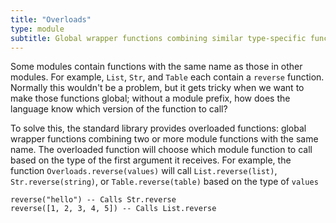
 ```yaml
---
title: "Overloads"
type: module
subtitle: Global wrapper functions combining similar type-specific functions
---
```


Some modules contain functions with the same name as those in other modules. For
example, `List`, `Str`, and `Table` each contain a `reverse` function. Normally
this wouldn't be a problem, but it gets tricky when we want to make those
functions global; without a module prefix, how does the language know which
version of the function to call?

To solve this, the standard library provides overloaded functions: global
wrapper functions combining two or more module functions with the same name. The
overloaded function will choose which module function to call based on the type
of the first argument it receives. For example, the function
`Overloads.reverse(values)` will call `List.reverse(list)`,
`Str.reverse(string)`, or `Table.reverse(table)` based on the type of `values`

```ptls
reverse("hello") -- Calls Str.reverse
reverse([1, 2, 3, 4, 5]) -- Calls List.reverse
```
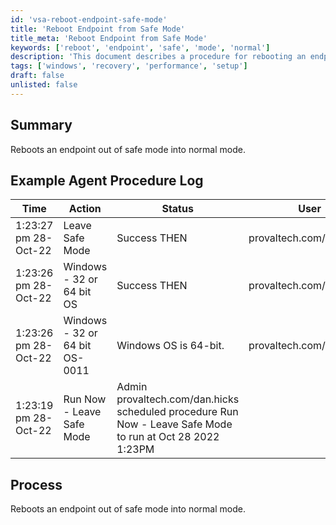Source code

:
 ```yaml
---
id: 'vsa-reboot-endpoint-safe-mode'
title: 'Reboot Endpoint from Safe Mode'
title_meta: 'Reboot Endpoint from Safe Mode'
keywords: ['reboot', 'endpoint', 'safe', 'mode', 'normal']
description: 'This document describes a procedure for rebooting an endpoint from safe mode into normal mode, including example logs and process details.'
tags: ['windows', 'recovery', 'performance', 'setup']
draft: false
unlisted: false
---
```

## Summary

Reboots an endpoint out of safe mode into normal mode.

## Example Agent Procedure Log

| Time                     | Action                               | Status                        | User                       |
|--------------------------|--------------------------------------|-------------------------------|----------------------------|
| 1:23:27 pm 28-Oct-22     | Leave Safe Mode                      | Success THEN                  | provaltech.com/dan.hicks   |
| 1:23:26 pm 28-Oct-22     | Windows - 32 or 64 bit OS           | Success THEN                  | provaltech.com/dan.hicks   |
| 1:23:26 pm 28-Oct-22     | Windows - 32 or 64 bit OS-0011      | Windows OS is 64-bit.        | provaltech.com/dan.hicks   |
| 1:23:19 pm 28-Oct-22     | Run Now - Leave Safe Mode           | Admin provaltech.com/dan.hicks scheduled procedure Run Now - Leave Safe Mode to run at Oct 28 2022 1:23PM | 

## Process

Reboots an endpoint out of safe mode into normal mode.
········
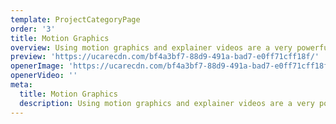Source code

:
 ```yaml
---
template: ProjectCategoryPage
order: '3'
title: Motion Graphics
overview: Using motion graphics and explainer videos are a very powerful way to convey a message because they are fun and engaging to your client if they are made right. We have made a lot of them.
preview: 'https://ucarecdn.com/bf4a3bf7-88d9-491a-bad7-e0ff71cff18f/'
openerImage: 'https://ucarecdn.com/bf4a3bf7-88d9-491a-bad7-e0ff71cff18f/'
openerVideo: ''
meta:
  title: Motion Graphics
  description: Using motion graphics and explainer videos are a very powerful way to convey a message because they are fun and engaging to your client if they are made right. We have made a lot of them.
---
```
········
▸ **Task**:
Look back over the material above and state how many lines hold the word "convey". Write the number and nothing else.

▸ **Solution**:
2